- **Prompt**:
Reproduce the entries that follow exactly. No picture should appear in the result.

(Source records)

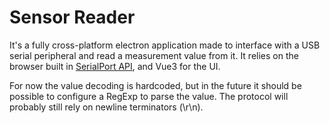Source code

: # Sensor Reader

It's a fully cross-platform electron application made to interface with a USB serial peripheral and read a measurement value from it. It relies on the browser built in [SerialPort API](https://developer.mozilla.org/en-US/docs/Web/API/SerialPort), and Vue3 for the UI.

For now the value decoding is hardcoded, but in the future it should be possible to configure a RegExp to parse the value. The protocol will probably still rely on newline terminators (\r\n).

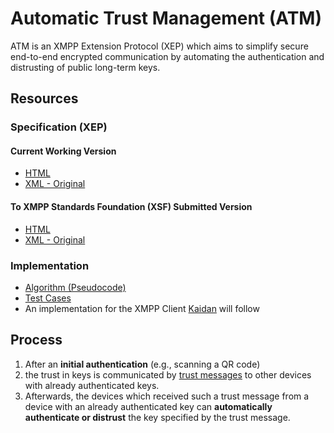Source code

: # Automatic Trust Management (ATM)

ATM is an XMPP Extension Protocol (XEP) which aims to simplify secure end-to-end encrypted communication by automating the authentication and distrusting of public long-term keys.

## Resources

### Specification (XEP)

#### Current Working Version

* [HTML](https://olomono.github.io/xeps/build/xep-xxxx-automatic-trust-management.html)
* [XML - Original](https://github.com/olomono/xeps/tree/automatic-trust-management)

#### To XMPP Standards Foundation (XSF) Submitted Version

* [HTML](https://xmpp.org/extensions/xep-0450.html)
* [XML - Original](https://github.com/xsf/xeps/blob/master/xep-0450.xml)

### Implementation

* [Algorithm (Pseudocode)](algorithm.md)
* [Test Cases](test-cases.md)
* An implementation for the XMPP Client [Kaidan](https://invent.kde.org/network/kaidan) will follow

## Process

1. After an **initial authentication** (e.g., scanning a QR code)
1. the trust in keys is communicated by [trust messages](https://xmpp.org/extensions/xep-0434.html) to other devices with already authenticated keys.
1. Afterwards, the devices which received such a trust message from a device with an already authenticated key can **automatically authenticate or distrust** the key specified by the trust message.
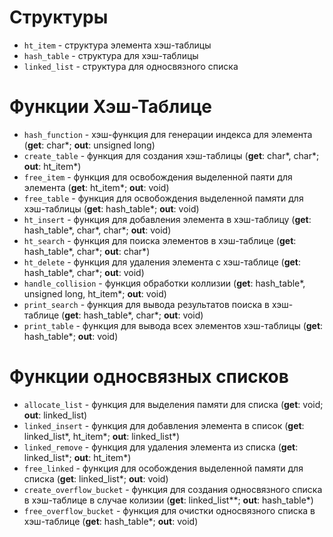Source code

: # Структуры
- `ht_item` - структура элемента хэш-таблицы
- `hash_table` - структура для хэш-таблицы
- `linked_list` - структура для односвязного списка

# Функции Хэш-Таблице
- `hash_function` - хэш-функция для генерации индекса для элемента (**get**: char*; **out**: unsigned long)
- `create_table` - функция для создания хэш-таблицы (**get**: char*, char*; **out**: ht_item*)
- `free_item` - функция для освобождения выделенной паяти для элемента (**get**: ht_item*; **out**: void)
- `free_table` - функция для освобождения выделенной памяти для хэш-таблицы (**get**: hash_table*; **out**: void)
- `ht_insert` - функция для добавления элемента в хэш-таблицу (**get**: hash_table*, char*, char*; **out**: void)
- `ht_search` - функция для поиска элементов в хэш-таблице (**get**: hash_table*, char*; **out**: char*)
- `ht_delete` - функция для удаления элемента с хэш-таблице (**get**: hash_table*, char*; **out**: void)
- `handle_collision` - функция обработки коллизии (**get**: hash_table*, unsigned long, ht_item*; **out**: void)
- `print_search` - функция для вывода результатов поиска в хэш-таблице (**get**: hash_table*, char*; **out**: void)
- `print_table` - функция для вывода всех элементов хэш-таблицы (**get**: hash_table*; **out**: void)

# Функции односвязных списков
- `allocate_list` - функция для выделения памяти для списка (**get**: void; **out**: linked_list)
- `linked_insert` - функция для добавления элемента в список (**get**: linked_list*, ht_item*; **out**: linked_list*)
- `linked_remove` - функция для удаления элемента из списка (**get**: linked_list*; **out**: ht_item*)
- `free_linked` - функция для особождения выделенной памяти для списка (**get**: linked_list*; **out**: void)
- `create_overflow_bucket` - функция для создания односвязного списка в хэш-таблице в случае колизии (**get**: linked_list**; **out**: hash_table*)
- `free_overflow_bucket` - функция для очистки односвязного списка в хэш-таблице (**get**: hash_table*; **out**: void)


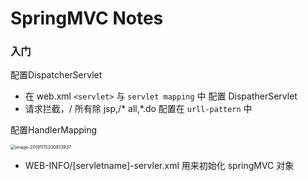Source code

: # SpringMVC Notes



### 入门

配置DispatcherServlet

* 在 web.xml `<servlet>` 与 `servlet mapping` 中 配置 DispatherServlet
* 请求拦截，/ 所有除 jsp,/* all,*.do 配置在 `urll-pattern` 中

配置HandlerMapping

<img src="C:\Users\steve\AppData\Roaming\Typora\typora-user-images\image-20191115200813937.png" alt="image-20191115200813937" style="zoom:50%;" />

* WEB-INFO/[servletname]-servler.xml 用来初始化 springMVC 对象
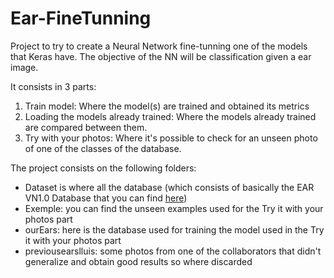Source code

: # Ear-FineTunning

Project to try to create a Neural Network fine-tunning one of the models that Keras have. The objective of the NN will be classification given a ear image.

It consists in 3 parts:
  1. Train model: Where the model(s) are trained and obtained its metrics
  2. Loading the models already trained: Where the models already trained are compared between them.
  3. Try with your photos: Where it's possible to check for an unseen photo of one of the classes of the database.
 
The project consists on the following folders:

  * Dataset is where all the database (which consists of basically the EAR VN1.0 Database that you can find [here](https://www.sciencedirect.com/science/article/pii/S2352340919309850))
  * Exemple: you can find the unseen examples used for the Try it with your photos part
  * ourEars: here is the database used for training the model used in the Try it with your photos part
  * previousearslluis: some photos from one of the collaborators that didn't generalize and obtain good results so where discarded

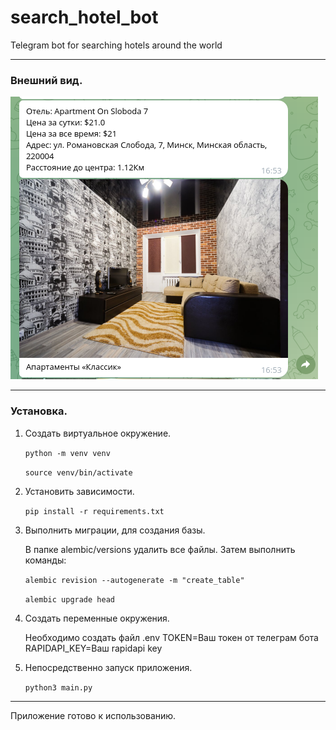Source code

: # search_hotel_bot
Telegram bot for searching hotels around the world

***

### Внешний вид.

![Alt-Вид странички](exmple.png)

*** 

### Установка.

1. Создать виртуальное окружение.

   `python -m venv venv`

   `source venv/bin/activate`

2. Установить зависимости.

   `pip install -r requirements.txt`

3. Выполнить миграции, для создания базы.

   В папке alembic/versions удалить все файлы. Затем выполнить команды:

   `alembic revision --autogenerate -m "create_table"`

   `alembic upgrade head`

4. Создать переменные окружения.

   Необходимо создать файл .env
   TOKEN=Ваш токен от телеграм бота
   RAPIDAPI_KEY=Ваш rapidapi key

5. Непосредственно запуск приложения.

   `python3 main.py`

***

Приложение готово к использованию.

(End Source records)

- **Exercise output**:
Source code

: # Sensor Reader

It's a fully cross-platform electron application made to interface with a USB serial peripheral and read a measurement value from it. It relies on the browser built in [SerialPort API](https://developer.mozilla.org/en-US/docs/Web/API/SerialPort), and Vue3 for the UI.

For now the value decoding is hardcoded, but in the future it should be possible to configure a RegExp to parse the value. The protocol will probably still rely on newline terminators (\r\n).

Source code

: # Automatic Trust Management (ATM)

ATM is an XMPP Extension Protocol (XEP) which aims to simplify secure end-to-end encrypted communication by automating the authentication and distrusting of public long-term keys.

## Resources

### Specification (XEP)

#### Current Working Version

* [HTML](https://olomono.github.io/xeps/build/xep-xxxx-automatic-trust-management.html)
* [XML - Original](https://github.com/olomono/xeps/tree/automatic-trust-management)

#### To XMPP Standards Foundation (XSF) Submitted Version

* [HTML](https://xmpp.org/extensions/xep-0450.html)
* [XML - Original](https://github.com/xsf/xeps/blob/master/xep-0450.xml)

### Implementation

* [Algorithm (Pseudocode)](algorithm.md)
* [Test Cases](test-cases.md)
* An implementation for the XMPP Client [Kaidan](https://invent.kde.org/network/kaidan) will follow

## Process

1. After an **initial authentication** (e.g., scanning a QR code)
1. the trust in keys is communicated by [trust messages](https://xmpp.org/extensions/xep-0434.html) to other devices with already authenticated keys.
1. Afterwards, the devices which received such a trust message from a device with an already authenticated key can **automatically authenticate or distrust** the key specified by the trust message.
Source code

: # Структуры
- `ht_item` - структура элемента хэш-таблицы
- `hash_table` - структура для хэш-таблицы
- `linked_list` - структура для односвязного списка

# Функции Хэш-Таблице
- `hash_function` - хэш-функция для генерации индекса для элемента (**get**: char*; **out**: unsigned long)
- `create_table` - функция для создания хэш-таблицы (**get**: char*, char*; **out**: ht_item*)
- `free_item` - функция для освобождения выделенной паяти для элемента (**get**: ht_item*; **out**: void)
- `free_table` - функция для освобождения выделенной памяти для хэш-таблицы (**get**: hash_table*; **out**: void)
- `ht_insert` - функция для добавления элемента в хэш-таблицу (**get**: hash_table*, char*, char*; **out**: void)
- `ht_search` - функция для поиска элементов в хэш-таблице (**get**: hash_table*, char*; **out**: char*)
- `ht_delete` - функция для удаления элемента с хэш-таблице (**get**: hash_table*, char*; **out**: void)
- `handle_collision` - функция обработки коллизии (**get**: hash_table*, unsigned long, ht_item*; **out**: void)
- `print_search` - функция для вывода результатов поиска в хэш-таблице (**get**: hash_table*, char*; **out**: void)
- `print_table` - функция для вывода всех элементов хэш-таблицы (**get**: hash_table*; **out**: void)

# Функции односвязных списков
- `allocate_list` - функция для выделения памяти для списка (**get**: void; **out**: linked_list)
- `linked_insert` - функция для добавления элемента в список (**get**: linked_list*, ht_item*; **out**: linked_list*)
- `linked_remove` - функция для удаления элемента из списка (**get**: linked_list*; **out**: ht_item*)
- `free_linked` - функция для особождения выделенной памяти для списка (**get**: linked_list*; **out**: void)
- `create_overflow_bucket` - функция для создания односвязного списка в хэш-таблице в случае колизии (**get**: linked_list**; **out**: hash_table*)
- `free_overflow_bucket` - функция для очистки односвязного списка в хэш-таблице (**get**: hash_table*; **out**: void)


Source code

: # SpringMVC Notes



### 入门

配置DispatcherServlet

* 在 web.xml `<servlet>` 与 `servlet mapping` 中 配置 DispatherServlet
* 请求拦截，/ 所有除 jsp,/* all,*.do 配置在 `urll-pattern` 中

配置HandlerMapping

<img src="C:\Users\steve\AppData\Roaming\Typora\typora-user-images\image-20191115200813937.png" alt="image-20191115200813937" style="zoom:50%;" />

* WEB-INFO/[servletname]-servler.xml 用来初始化 springMVC 对象
Source code

: # Ear-FineTunning

Project to try to create a Neural Network fine-tunning one of the models that Keras have. The objective of the NN will be classification given a ear image.

It consists in 3 parts:
  1. Train model: Where the model(s) are trained and obtained its metrics
  2. Loading the models already trained: Where the models already trained are compared between them.
  3. Try with your photos: Where it's possible to check for an unseen photo of one of the classes of the database.
 
The project consists on the following folders:

  * Dataset is where all the database (which consists of basically the EAR VN1.0 Database that you can find [here](https://www.sciencedirect.com/science/article/pii/S2352340919309850))
  * Exemple: you can find the unseen examples used for the Try it with your photos part
  * ourEars: here is the database used for training the model used in the Try it with your photos part
  * previousearslluis: some photos from one of the collaborators that didn't generalize and obtain good results so where discarded

Source code

: # search_hotel_bot
Telegram bot for searching hotels around the world

***

### Внешний вид.

![Alt-Вид странички](exmple.png)

*** 

### Установка.

1. Создать виртуальное окружение.

   `python -m venv venv`

   `source venv/bin/activate`

2. Установить зависимости.

   `pip install -r requirements.txt`

3. Выполнить миграции, для создания базы.

   В папке alembic/versions удалить все файлы. Затем выполнить команды:

   `alembic revision --autogenerate -m "create_table"`

   `alembic upgrade head`

4. Создать переменные окружения.

   Необходимо создать файл .env
   TOKEN=Ваш токен от телеграм бота
   RAPIDAPI_KEY=Ваш rapidapi key

5. Непосредственно запуск приложения.

   `python3 main.py`

***

Приложение готово к использованию.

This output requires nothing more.